• **Required work**
If a line in the entries contains the string "child", include that line in your answer.

• **Records for this exercise**
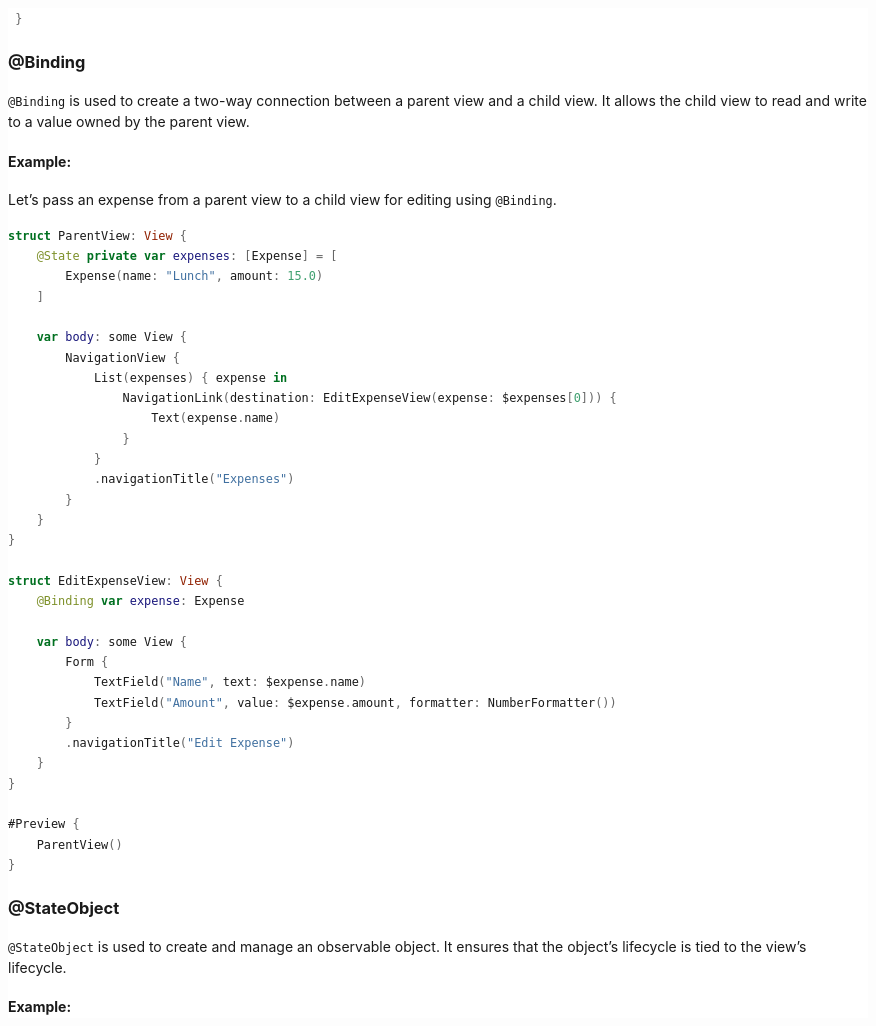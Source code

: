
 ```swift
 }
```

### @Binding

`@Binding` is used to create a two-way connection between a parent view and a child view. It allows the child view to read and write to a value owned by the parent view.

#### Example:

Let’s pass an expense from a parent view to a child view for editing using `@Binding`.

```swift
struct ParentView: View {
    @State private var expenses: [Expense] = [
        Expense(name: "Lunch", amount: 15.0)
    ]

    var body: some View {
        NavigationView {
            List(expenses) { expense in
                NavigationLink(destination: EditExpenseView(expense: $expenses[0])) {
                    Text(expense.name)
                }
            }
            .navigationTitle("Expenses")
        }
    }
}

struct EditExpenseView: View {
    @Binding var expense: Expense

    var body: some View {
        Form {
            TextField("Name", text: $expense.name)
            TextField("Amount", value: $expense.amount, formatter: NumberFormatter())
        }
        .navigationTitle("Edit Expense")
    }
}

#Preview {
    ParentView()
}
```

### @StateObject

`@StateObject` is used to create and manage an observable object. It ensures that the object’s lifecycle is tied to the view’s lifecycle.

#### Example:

==

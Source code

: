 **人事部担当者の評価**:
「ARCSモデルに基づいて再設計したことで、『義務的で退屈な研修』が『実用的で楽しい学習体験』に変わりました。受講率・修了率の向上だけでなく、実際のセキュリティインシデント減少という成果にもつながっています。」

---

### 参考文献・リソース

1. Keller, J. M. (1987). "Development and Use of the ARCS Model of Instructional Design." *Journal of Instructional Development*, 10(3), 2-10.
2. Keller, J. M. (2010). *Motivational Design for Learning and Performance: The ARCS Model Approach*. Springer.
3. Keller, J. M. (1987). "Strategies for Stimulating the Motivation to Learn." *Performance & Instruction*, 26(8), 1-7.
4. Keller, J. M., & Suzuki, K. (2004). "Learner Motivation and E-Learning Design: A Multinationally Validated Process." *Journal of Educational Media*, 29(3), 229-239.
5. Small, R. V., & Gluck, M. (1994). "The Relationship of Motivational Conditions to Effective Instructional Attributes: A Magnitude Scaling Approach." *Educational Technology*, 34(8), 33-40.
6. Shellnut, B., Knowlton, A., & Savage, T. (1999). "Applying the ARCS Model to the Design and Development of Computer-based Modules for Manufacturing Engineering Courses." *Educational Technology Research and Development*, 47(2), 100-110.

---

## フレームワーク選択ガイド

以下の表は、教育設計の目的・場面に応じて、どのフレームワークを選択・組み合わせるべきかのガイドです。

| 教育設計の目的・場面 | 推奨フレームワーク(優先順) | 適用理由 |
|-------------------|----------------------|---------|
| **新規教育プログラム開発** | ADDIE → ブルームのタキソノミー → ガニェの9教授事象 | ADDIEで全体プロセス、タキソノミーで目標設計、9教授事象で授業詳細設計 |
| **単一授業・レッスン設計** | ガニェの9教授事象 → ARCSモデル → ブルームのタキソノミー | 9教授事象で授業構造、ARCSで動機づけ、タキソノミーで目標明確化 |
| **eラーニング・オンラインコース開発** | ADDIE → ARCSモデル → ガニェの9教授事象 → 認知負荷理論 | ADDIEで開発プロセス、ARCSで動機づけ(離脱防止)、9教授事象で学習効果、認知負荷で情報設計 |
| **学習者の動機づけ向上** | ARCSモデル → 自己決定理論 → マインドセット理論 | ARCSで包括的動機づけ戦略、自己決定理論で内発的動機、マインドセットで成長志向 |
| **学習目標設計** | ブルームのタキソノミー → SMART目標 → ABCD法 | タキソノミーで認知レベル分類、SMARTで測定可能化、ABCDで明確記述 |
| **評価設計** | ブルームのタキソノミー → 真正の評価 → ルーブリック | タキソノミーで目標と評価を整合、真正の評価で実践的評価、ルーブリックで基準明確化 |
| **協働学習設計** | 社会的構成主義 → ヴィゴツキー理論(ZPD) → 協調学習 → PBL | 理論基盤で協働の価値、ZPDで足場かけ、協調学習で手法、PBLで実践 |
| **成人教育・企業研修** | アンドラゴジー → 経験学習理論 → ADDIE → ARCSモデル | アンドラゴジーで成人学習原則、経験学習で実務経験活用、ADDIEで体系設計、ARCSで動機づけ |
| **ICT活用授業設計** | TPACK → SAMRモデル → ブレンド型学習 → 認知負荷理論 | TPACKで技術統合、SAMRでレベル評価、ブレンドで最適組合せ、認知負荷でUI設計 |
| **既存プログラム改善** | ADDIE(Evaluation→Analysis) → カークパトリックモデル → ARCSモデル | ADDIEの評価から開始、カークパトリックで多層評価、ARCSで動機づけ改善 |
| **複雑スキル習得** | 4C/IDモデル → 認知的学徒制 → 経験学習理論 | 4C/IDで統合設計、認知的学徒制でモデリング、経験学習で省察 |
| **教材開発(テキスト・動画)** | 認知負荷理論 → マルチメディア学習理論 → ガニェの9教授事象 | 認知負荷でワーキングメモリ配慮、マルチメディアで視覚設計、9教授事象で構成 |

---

• **Solution to the problem**
`@Binding` is used to create a two-way connection between a parent view and a child view. It allows the child view to read and write to a value owned by the parent view.
Let’s pass an expense from a parent view to a child view for editing using `@Binding`.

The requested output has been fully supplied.